Salz gegen Eis auf Radwegen: Eine schwierige Güterabwägung

Berlins grüne Verkehrs- und Umweltsenatorin Jarasch will Radfahrer im Winter besser vor Stürzen schützen – und setzt auf Salz. Ein Wochenkommentar.

Das Foto zeigt einen Radahrer im dichten Schneetreiben.

Bei so viel Schnee hilft mutmaßlich auch Salzstreuen nicht viel weiter Foto: dpa

Salz also gegen Glätte auf Radwegen. Was lange verpönt war, soll künftig Radler vor Stürzen und Verletzungen schützen – und grundsätzlich das Gefühl geben, in Berlin auch bei eisigen, widrigen Wetterverhältnissen auf dem Rad unterwegs sein zu können. Umweltschützer hatten den breiten Einsatz von Salz erfolgreich zurück gedrängt, mit Verweis auf negative Folgen für die Straßenbäume. Nun soll das Berliner Abgeordnetenhaus den Weg für eine Gesetzesänderung frei machen, die zumindest eine Pilotversuch zum Salzeinsatz erlaubt: auf Radwegen, die oberhalb des Bordsteins neben Gehwegen verlaufen

Der dahinter stehende Zwiespalt verkörpert sich am besten im Amt der Frau, die den Vorstoß am Dienstag in der Senatssitzung auf den Weg gebracht hatte: Bettina Jarasch von den Grünen ist als Senatorin sowohl für Verkehr und Mobilitätswende zuständig wie für Umwelt und Klima. Mehr Schutz durch Salz – genauer: Sole – für die einen bedeutet gleichzeitig: mehr Belastung für die anderen, in diesem Fall die Umwelt.

Das Schwierige ist, dass es in diesem Fall keine klaren Maßstäbe gibt. Es gibt keine Eindeutigkeit wie beim Sport: Die eine Seite hat mehr Tore geschossen, liegt also vorn. Denn wie sollen sich möglicherweise verhinderte Brüche von Handgelenk und Schlüsselbein mit eingegangen Bäumen ins Verhältnis setzen lassen? Wieviel Baum ist ein verhinderter Bruch wert? Oder anders herum gefragt: Was muss jemand akzeptieren, der die Umwelt vorrangig schützen will?
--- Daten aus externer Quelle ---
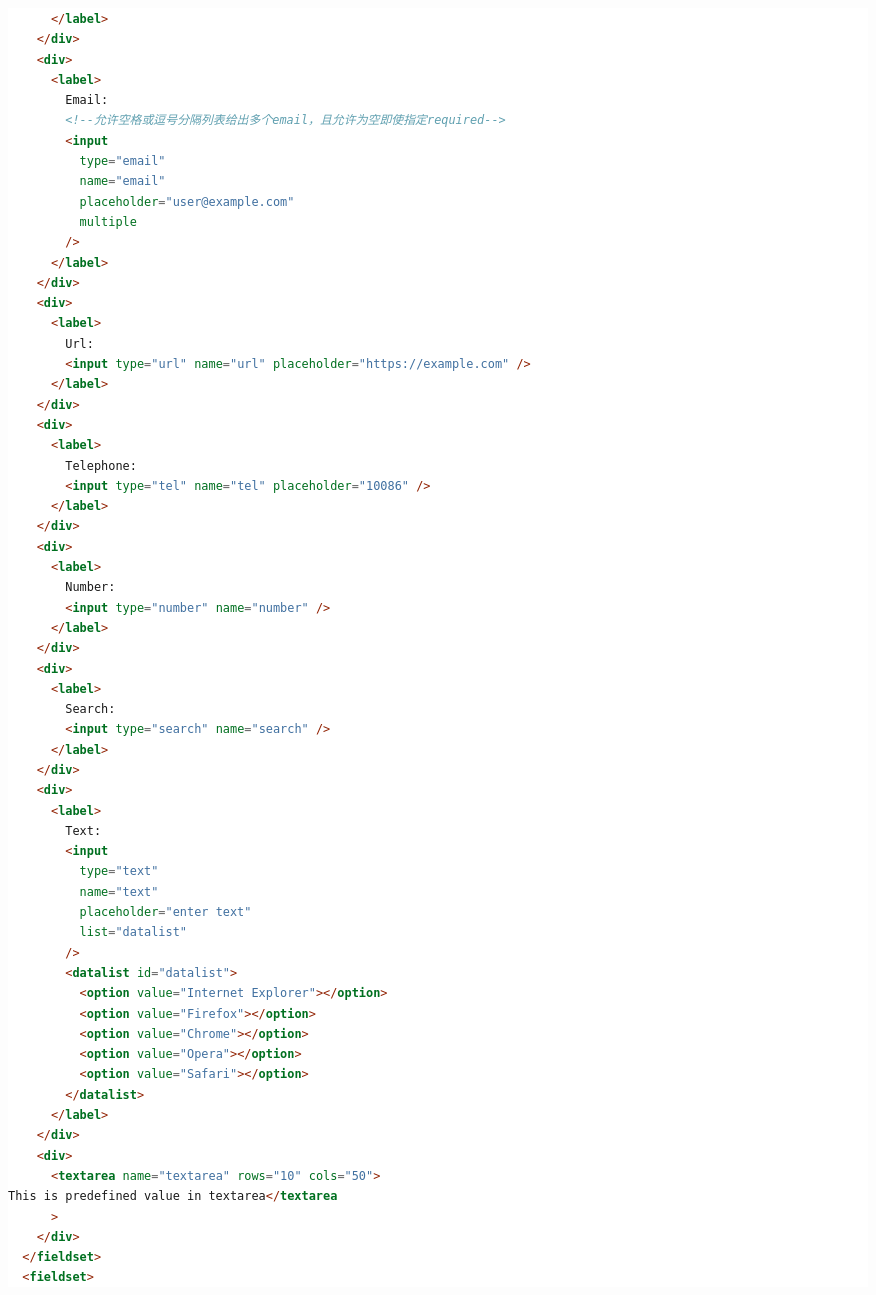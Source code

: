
 ```html
      </label>
    </div>
    <div>
      <label>
        Email:
        <!--允许空格或逗号分隔列表给出多个email，且允许为空即使指定required-->
        <input
          type="email"
          name="email"
          placeholder="user@example.com"
          multiple
        />
      </label>
    </div>
    <div>
      <label>
        Url:
        <input type="url" name="url" placeholder="https://example.com" />
      </label>
    </div>
    <div>
      <label>
        Telephone:
        <input type="tel" name="tel" placeholder="10086" />
      </label>
    </div>
    <div>
      <label>
        Number:
        <input type="number" name="number" />
      </label>
    </div>
    <div>
      <label>
        Search:
        <input type="search" name="search" />
      </label>
    </div>
    <div>
      <label>
        Text:
        <input
          type="text"
          name="text"
          placeholder="enter text"
          list="datalist"
        />
        <datalist id="datalist">
          <option value="Internet Explorer"></option>
          <option value="Firefox"></option>
          <option value="Chrome"></option>
          <option value="Opera"></option>
          <option value="Safari"></option>
        </datalist>
      </label>
    </div>
    <div>
      <textarea name="textarea" rows="10" cols="50">
This is predefined value in textarea</textarea
      >
    </div>
  </fieldset>
  <fieldset>
```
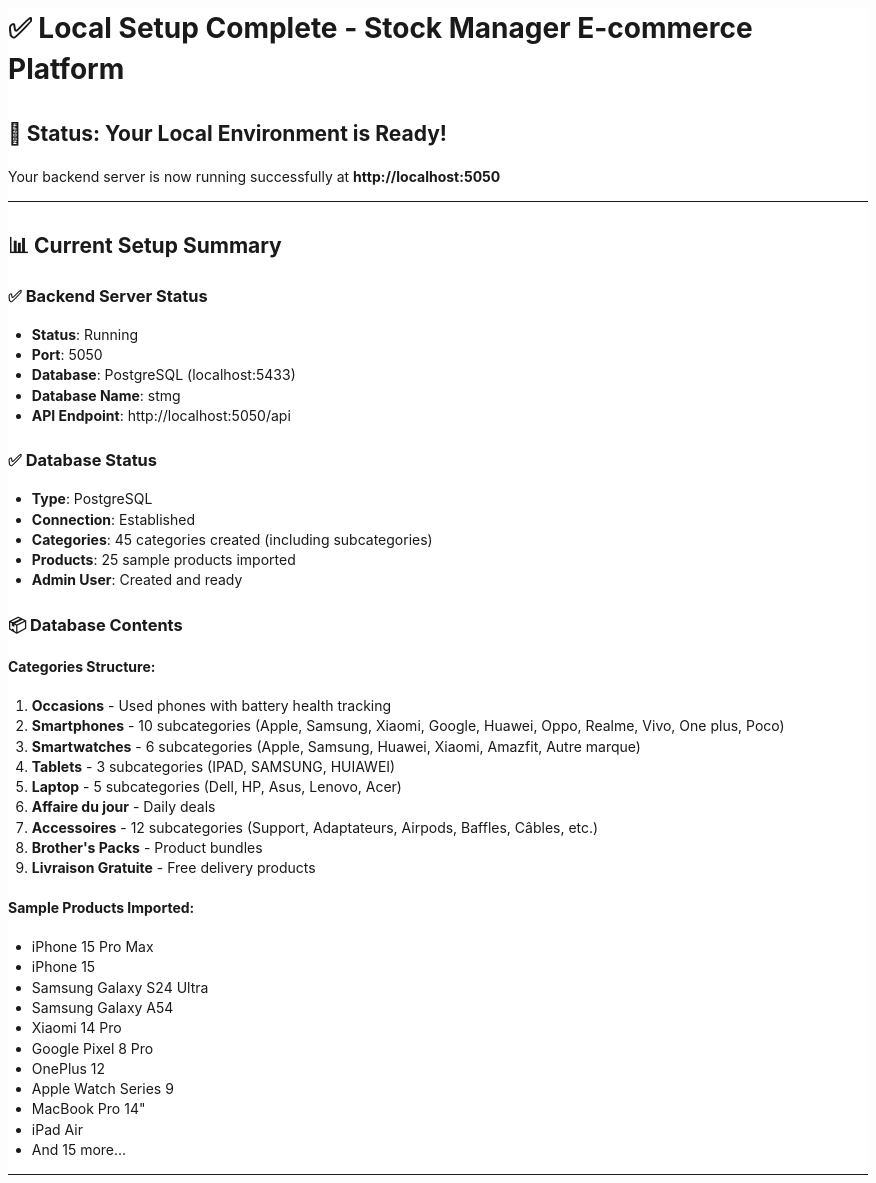 # ✅ Local Setup Complete - Stock Manager E-commerce Platform

## 🎉 Status: Your Local Environment is Ready!

Your backend server is now running successfully at **http://localhost:5050**

---

## 📊 Current Setup Summary

### ✅ Backend Server Status
- **Status**: Running
- **Port**: 5050
- **Database**: PostgreSQL (localhost:5433)
- **Database Name**: stmg
- **API Endpoint**: http://localhost:5050/api

### ✅ Database Status
- **Type**: PostgreSQL
- **Connection**: Established
- **Categories**: 45 categories created (including subcategories)
- **Products**: 25 sample products imported
- **Admin User**: Created and ready

### 📦 Database Contents

#### Categories Structure:
1. **Occasions** - Used phones with battery health tracking
2. **Smartphones** - 10 subcategories (Apple, Samsung, Xiaomi, Google, Huawei, Oppo, Realme, Vivo, One plus, Poco)
3. **Smartwatches** - 6 subcategories (Apple, Samsung, Huawei, Xiaomi, Amazfit, Autre marque)
4. **Tablets** - 3 subcategories (IPAD, SAMSUNG, HUIAWEI)
5. **Laptop** - 5 subcategories (Dell, HP, Asus, Lenovo, Acer)
6. **Affaire du jour** - Daily deals
7. **Accessoires** - 12 subcategories (Support, Adaptateurs, Airpods, Baffles, Câbles, etc.)
8. **Brother's Packs** - Product bundles
9. **Livraison Gratuite** - Free delivery products

#### Sample Products Imported:
- iPhone 15 Pro Max
- iPhone 15
- Samsung Galaxy S24 Ultra
- Samsung Galaxy A54
- Xiaomi 14 Pro
- Google Pixel 8 Pro
- OnePlus 12
- Apple Watch Series 9
- MacBook Pro 14"
- iPad Air
- And 15 more...

---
Selbst wenn am Ende einer Pilotphase verwertbare Zahlen vorliegen sollten – so und so viel kaputte Bäume mehr an gesalzten Radwegen als an nicht gestreuten und analog so und so viele Stürze weniger. Es bleibt am Ende eine politische Entscheidung. Umso mehr, weil sich ja gar nicht alle Stürze registrieren lassen und auch noch zu erheben wäre: Sitzen tatsächlich mehr Leute auf dem Sattel, wenn die Radwege weniger vereist sind?

Der Grundkonflikt, nämlich eine Güterabwägung, beschränkt sich längst nicht auf den Bereich von Verkehr, Klima und Umwelt

Das ist kaum anders als in der jüngst aufgeflammten Debatte, ob man nicht mit Atomkraft statt Kohle eine eventuelle Versorgungslücke bei alternativen Energien überbrücken sollte. Da stehen Restrisiko und Endlagerproblematik einer weiteren CO2-Belastung gegenüber. Da mögen Zahlen vorliegen, aber was letztlich aktuell „richtig“, „besser“, „angemessen“ ist, ist keine wissenschaftliche Kategorie, sondern eine politische Entscheidung

Eine Frage der Angemessenheit

Der Grundkonflikt, nämlich eine Güterabwägung, beschränkt sich längst nicht auf den Bereich von Verkehr, Klima und Umwelt. Er ist seit fast zwei Jahren täglich in der Corona-Bekämpfung zu erleben. Gesundheitsschutz steht da Einschränkungen in der eigenen Lebensgestaltung gegenüber. Die Frage der Angemessenheit von Entscheidungen hat dabei inzwischen schon Gerichte bis auf Bundesebene beschäftigt.

Theoretisch ist die Lösung letztlich bei all diesen Themen dieselbe: Erklären, vermitteln, darlegen und überzeugen, warum plötzlich etwas Neues gelten soll. Wie sehr das aber Theorie ist, zeigt die Corona-Debatte ebenfalls am besten. Auch wenn die Emotionen beim Thema Salz nicht ganz so hoch gehen dürften: Ohne Konflikt wird das auch hier nicht gehen.